Precision: of predicted positives, how many are right
Recall: of actual positives, how many we found
F1: harmonic mean of precision and recall
AUC-ROC: discrimination across thresholds
AUC-PR: better for imbalanced data
Log loss: penalizes confident wrong predictions

For imbalanced data: prefer precision/recall/F1 over accuracy.

Regression

MAE: mean absolute error
MSE / RMSE: penalize large errors more
MAPE: percentage error (problems near zero)
R²: variance explained

The right choice depends on what errors cost.

Ranking

NDCG: normalized discounted cumulative gain
MRR: mean reciprocal rank
MAP: mean average precision

For search and recommendation systems.

Probability calibration

A model that says "80% confidence" should be right 80% of the time.

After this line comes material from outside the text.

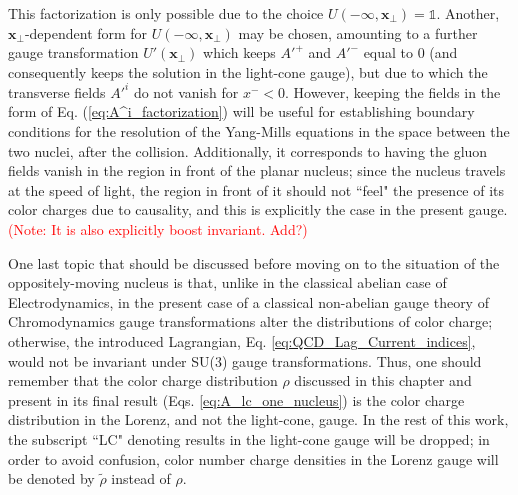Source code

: 
This factorization is only possible due to the choice $U(-\infty,\mathbf{x}_\perp) = \mathds{1}$. Another, $\mathbf{x}_\perp$-dependent form for $U(-\infty,\mathbf{x}_\perp)$ may be chosen, amounting to a further gauge transformation $U'(\mathbf{x}_\perp)$ which keeps $A'^+$ and $A'^-$ equal to $0$ (and consequently keeps the solution in the light-cone gauge), but due to which the transverse fields $A'^i$ do not vanish for $x^-<0$. However, keeping the fields in the form of Eq. (\ref{eq:A^i_factorization}) will be useful for establishing boundary conditions for the resolution of the Yang-Mills equations in the space between the two nuclei, after the collision. Additionally, it corresponds to having the gluon fields vanish in the region in front of the planar nucleus; since the nucleus travels at the speed of light, the region in front of it should not ``feel" the presence of its color charges due to causality, and this is explicitly the case in the present gauge. \textcolor{red}{(Note: It is also explicitly boost invariant. Add?)}

One last topic that should be discussed before moving on to the situation of the oppositely-moving nucleus is that, unlike in the classical abelian case of Electrodynamics, in the present case of a classical non-abelian gauge theory of Chromodynamics gauge transformations alter the distributions of color charge; otherwise, the introduced Lagrangian, Eq. \ref{eq:QCD_Lag_Current_indices}, would not be invariant under SU(3) gauge transformations. Thus, one should remember that the color charge distribution $\rho$ discussed in this chapter and present in its final result (Eqs. \ref{eq:A_lc_one_nucleus}) is the color charge distribution in the Lorenz, and not the light-cone, gauge. In the rest of this work, the subscript ``LC" denoting results in the light-cone gauge will be dropped; in order to avoid confusion, color number charge densities in the Lorenz gauge will be denoted by $\tilde{\rho}$ instead of $\rho$.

Most ML models aren't calibrated by default. Calibration plots show the gap.

Tools: Platt scaling, isotonic regression.

Data leakage

When information from the test set "leaks" into training.

Subtle examples:

Normalizing features using whole-dataset statistics
Imputing missing values using whole-dataset statistics
Feature engineering using future data
Duplicate or near-duplicate examples in train and test

Symptom: optimistic CV scores; production performance is worse.

Prevention: do all preprocessing inside the CV loop. Use pipelines.

Bootstrap

Sample with replacement to estimate uncertainty.

For each bootstrap sample:

Train model
Evaluate on out-of-bag samples

Gives confidence intervals on metrics.

Statistical significance

Two models differ by 0.3% AUC. Is one actually better?

Statistical tests:

McNemar's test (paired classification)
Permutation tests
Bootstrap confidence intervals

Often the answer is "no, the difference is within noise."

Production evaluation gap

Even careful CV underestimates production challenges:

Distribution shift

Training data may not represent production distribution.

Concept drift

Distributions change over time. Model degrades.

Selection bias

If the model affects what data you collect, future data is biased.

Feedback loops

Recommender systems train on data shaped by the previous model.

These need monitoring beyond initial evaluation.

Common failure patterns

Reusing the test set

Once you've looked at the test set, it's contaminated. You'll subtly steer toward it.

Optimizing for the wrong metric

Accuracy when business cares about precision. F1 when calibration matters.

Insufficient sample size

With 100 examples, AUC has huge confidence intervals. Small differences are noise.

Comparing models on different splits

Use the same CV folds for fair comparison.

Cross-validation on time-series

Random shuffling time-series breaks temporal structure.

Ignoring cost of errors

False negative ≠ false positive in many domains. Use cost-sensitive evaluation.

Practical workflow

Set aside a final test set immediately
Use CV on the rest for model selection
Choose metrics matching the business goal
Make all preprocessing leak-proof
Check distribution alignment between CV and production
Evaluate final model on test set once
Monitor production performance

Beyond accuracy

Production models also need:

Latency: meets SLA?
Throughput: enough QPS?
Cost: within budget?
Robustness: graceful degradation?
Fairness: across protected groups?
Interpretability: when needed?

A 0.1% accuracy gain that doubles latency may be a regression.